══ Material for this task

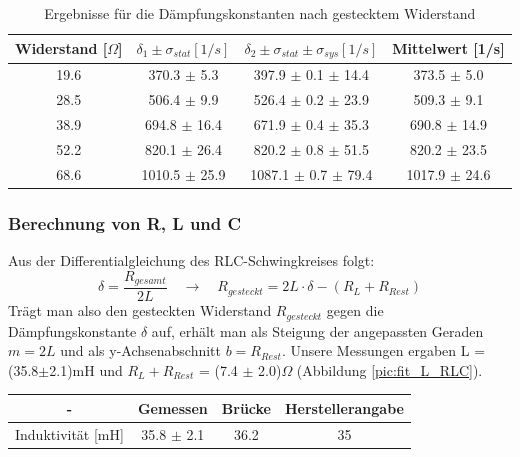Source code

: \documentclass[12pt,a4paper]{article}
\begin{document}
\begin{table}
	\centering
	\begin{tabular}{|c|c|c|c|}
		\hline
		\textbf{Widerstand [$\Omega$]} & \textbf{$\delta_1 \pm \sigma_{stat} [1/s]$} & \textbf{$\delta_2 \pm \sigma_{stat} \pm \sigma_{sys} [1/s]$} & \textbf{Mittelwert [1/s]} \\
		\hline
		19.6 & 370.3 $\pm$ 5.3 & 397.9 $\pm$ 0.1 $\pm$ 14.4 & 373.5 $\pm$ 5.0 \\
		\hline
		28.5 & 506.4 $\pm$ 9.9 & 526.4 $\pm$ 0.2 $\pm$ 23.9 & 509.3 $\pm$ 9.1 \\
		\hline
		38.9 & 694.8 $\pm$ 16.4 & 671.9 $\pm$ 0.4 $\pm$ 35.3 & 690.8 $\pm$ 14.9 \\
		\hline
		52.2 & 820.1 $\pm$ 26.4 & 820.2 $\pm$ 0.8 $\pm$ 51.5 & 820.2 $\pm$ 23.5 \\
		\hline
		68.6 & 1010.5 $\pm$ 25.9 & 1087.1 $\pm$ 0.7 $\pm$ 79.4 & 1017.9 $\pm$ 24.6 \\
		\hline
	\end{tabular}
	\caption{Ergebnisse für die Dämpfungskonstanten nach gestecktem Widerstand}
	\label{tab:delta}
\end{table}


\subsubsection{Berechnung von R, L und C}
Aus der Differentialgleichung des RLC-Schwingkreises folgt:
\begin{equation}
\delta = \frac{R_{gesamt}}{2L} \quad \rightarrow \quad R_{gesteckt} = 2 L \cdot \delta - (R_L + R_{Rest})
\end{equation}
Trägt man also den gesteckten Widerstand $R_{gesteckt}$ gegen die Dämpfungskonstante $\delta$ auf, erhält man als Steigung der angepassten Geraden $m = 2L$ und als y-Achsenabschnitt $b = R_{Rest}$. Unsere Messungen ergaben L = (35.8$\pm$2.1)mH und $R_L + R_{Rest}$ = (7.4 $\pm$ 2.0)$\Omega$ (Abbildung \ref{pic:fit_L_RLC}).

\begin{table}[H]
	\centering
	\begin{tabular}{|c|c|c|c|}
		\hline
		- & \textbf{Gemessen} & \textbf{Brücke} & \textbf{Herstellerangabe} \\
		\hline
		Induktivität [mH] & 35.8 $\pm$ 2.1 & 36.2 & 35 \\
		\hline
	\end{tabular}
\end{table}
\end{document}

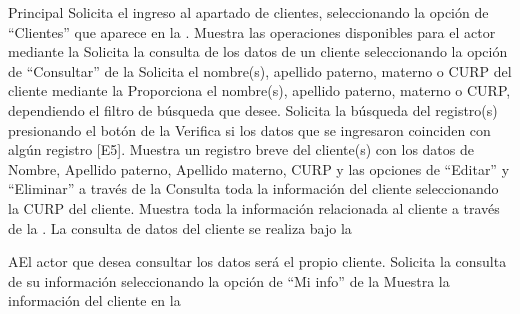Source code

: 	\begin{UCtrayectoria}{Principal}
		\UCpaso[\UCactor] Solicita el ingreso al apartado de clientes, seleccionando la opción de ``Clientes'' que aparece en la  .
		\UCpaso Muestra las operaciones disponibles para el actor mediante la 
		\UCpaso[\UCactor] Solicita la consulta de los datos de un cliente seleccionando la opción de ``Consultar'' de la 
		\UCpaso Solicita el nombre(s), apellido paterno, materno o CURP del cliente mediante la 
		\UCpaso[\UCactor] Proporciona el nombre(s), apellido paterno, materno o CURP, dependiendo el filtro de búsqueda que desee.
		\UCpaso[\UCactor] Solicita la búsqueda del registro(s) presionando el botón  de la 
		\UCpaso Verifica si los datos que se ingresaron coinciden con algún registro [E5].
		\UCpaso Muestra un registro breve del cliente(s) con los datos de Nombre, Apellido paterno, Apellido materno, CURP y las opciones de ``Editar'' y ``Eliminar'' a través de la 
		\UCpaso[\UCactor] Consulta toda la información del cliente seleccionando la CURP del cliente.
		\UCpaso Muestra toda la información relacionada al cliente a través de la . La consulta de datos del cliente se realiza bajo la  
	\end{UCtrayectoria}
	
	\begin{UCtrayectoriaA}{A}{El actor que desea consultar los datos será el propio cliente.}
			\UCpaso[\UCactor] Solicita la consulta de su información seleccionando la opción de ``Mi info'' de la 
			\UCpaso Muestra la información del cliente en la 
		\end{UCtrayectoriaA}
	

		

	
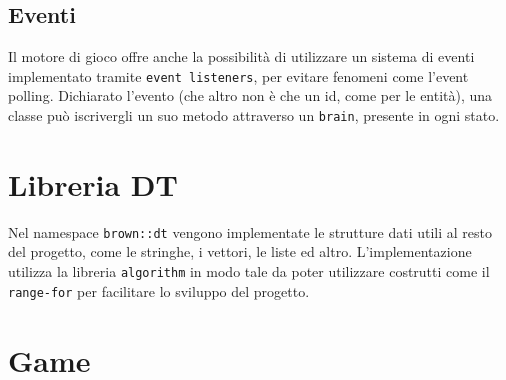 \documentclass{article}
\begin{document}
\subsection{Eventi}

Il motore di gioco offre anche la possibilità di utilizzare un sistema di eventi implementato tramite \verb|event listeners|, per evitare fenomeni come l'event polling. Dichiarato l'evento (che altro non è che un id, come per le entità), una classe può iscrivergli un suo metodo attraverso un \verb|brain|, presente in ogni stato.

\section{Libreria DT}
Nel namespace \verb|brown::dt| vengono implementate le strutture dati utili al resto del progetto, come le stringhe, i vettori, le liste ed altro. L'implementazione utilizza la libreria \verb|algorithm| in modo tale da poter utilizzare costrutti come il \verb|range-for| per facilitare lo sviluppo del progetto.

\section{Game}
\end{document}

════

# [What to do]
Drop the pictures, then repeat the material word for word.

# [Task solution]
Source code

: \documentclass[12pt,a4paper]{article}
\begin{document}
\begin{table}
	\centering
	\begin{tabular}{|c|c|c|c|}
		\hline
		\textbf{Widerstand [$\Omega$]} & \textbf{$\delta_1 \pm \sigma_{stat} [1/s]$} & \textbf{$\delta_2 \pm \sigma_{stat} \pm \sigma_{sys} [1/s]$} & \textbf{Mittelwert [1/s]} \\
		\hline
		19.6 & 370.3 $\pm$ 5.3 & 397.9 $\pm$ 0.1 $\pm$ 14.4 & 373.5 $\pm$ 5.0 \\
		\hline
		28.5 & 506.4 $\pm$ 9.9 & 526.4 $\pm$ 0.2 $\pm$ 23.9 & 509.3 $\pm$ 9.1 \\
		\hline
		38.9 & 694.8 $\pm$ 16.4 & 671.9 $\pm$ 0.4 $\pm$ 35.3 & 690.8 $\pm$ 14.9 \\
		\hline
		52.2 & 820.1 $\pm$ 26.4 & 820.2 $\pm$ 0.8 $\pm$ 51.5 & 820.2 $\pm$ 23.5 \\
		\hline
		68.6 & 1010.5 $\pm$ 25.9 & 1087.1 $\pm$ 0.7 $\pm$ 79.4 & 1017.9 $\pm$ 24.6 \\
		\hline
	\end{tabular}
	\caption{Ergebnisse für die Dämpfungskonstanten nach gestecktem Widerstand}
	\label{tab:delta}
\end{table}


\subsubsection{Berechnung von R, L und C}
Aus der Differentialgleichung des RLC-Schwingkreises folgt:
\begin{equation}
\delta = \frac{R_{gesamt}}{2L} \quad \rightarrow \quad R_{gesteckt} = 2 L \cdot \delta - (R_L + R_{Rest})
\end{equation}
Trägt man also den gesteckten Widerstand $R_{gesteckt}$ gegen die Dämpfungskonstante $\delta$ auf, erhält man als Steigung der angepassten Geraden $m = 2L$ und als y-Achsenabschnitt $b = R_{Rest}$. Unsere Messungen ergaben L = (35.8$\pm$2.1)mH und $R_L + R_{Rest}$ = (7.4 $\pm$ 2.0)$\Omega$ (Abbildung \ref{pic:fit_L_RLC}).

\begin{table}[H]
	\centering
	\begin{tabular}{|c|c|c|c|}
		\hline
		- & \textbf{Gemessen} & \textbf{Brücke} & \textbf{Herstellerangabe} \\
		\hline
		Induktivität [mH] & 35.8 $\pm$ 2.1 & 36.2 & 35 \\
		\hline
	\end{tabular}
\end{table}
\end{document}

Source code

: 	\begin{UCtrayectoria}{Principal}
		\UCpaso[\UCactor] Solicita el ingreso al apartado de clientes, seleccionando la opción de ``Clientes'' que aparece en la  .
		\UCpaso Muestra las operaciones disponibles para el actor mediante la 
		\UCpaso[\UCactor] Solicita la consulta de los datos de un cliente seleccionando la opción de ``Consultar'' de la 
		\UCpaso Solicita el nombre(s), apellido paterno, materno o CURP del cliente mediante la 
		\UCpaso[\UCactor] Proporciona el nombre(s), apellido paterno, materno o CURP, dependiendo el filtro de búsqueda que desee.
		\UCpaso[\UCactor] Solicita la búsqueda del registro(s) presionando el botón  de la 
		\UCpaso Verifica si los datos que se ingresaron coinciden con algún registro [E5].
		\UCpaso Muestra un registro breve del cliente(s) con los datos de Nombre, Apellido paterno, Apellido materno, CURP y las opciones de ``Editar'' y ``Eliminar'' a través de la 
		\UCpaso[\UCactor] Consulta toda la información del cliente seleccionando la CURP del cliente.
		\UCpaso Muestra toda la información relacionada al cliente a través de la . La consulta de datos del cliente se realiza bajo la  
	\end{UCtrayectoria}
	
	\begin{UCtrayectoriaA}{A}{El actor que desea consultar los datos será el propio cliente.}
			\UCpaso[\UCactor] Solicita la consulta de su información seleccionando la opción de ``Mi info'' de la 
			\UCpaso Muestra la información del cliente en la 
		\end{UCtrayectoriaA}
	

		

	
 \documentclass{article}
\begin{document}
\subsection{Eventi}

Il motore di gioco offre anche la possibilità di utilizzare un sistema di eventi implementato tramite \verb|event listeners|, per evitare fenomeni come l'event polling. Dichiarato l'evento (che altro non è che un id, come per le entità), una classe può iscrivergli un suo metodo attraverso un \verb|brain|, presente in ogni stato.

\section{Libreria DT}
Nel namespace \verb|brown::dt| vengono implementate le strutture dati utili al resto del progetto, come le stringhe, i vettori, le liste ed altro. L'implementazione utilizza la libreria \verb|algorithm| in modo tale da poter utilizzare costrutti come il \verb|range-for| per facilitare lo sviluppo del progetto.

\section{Game}
\end{document}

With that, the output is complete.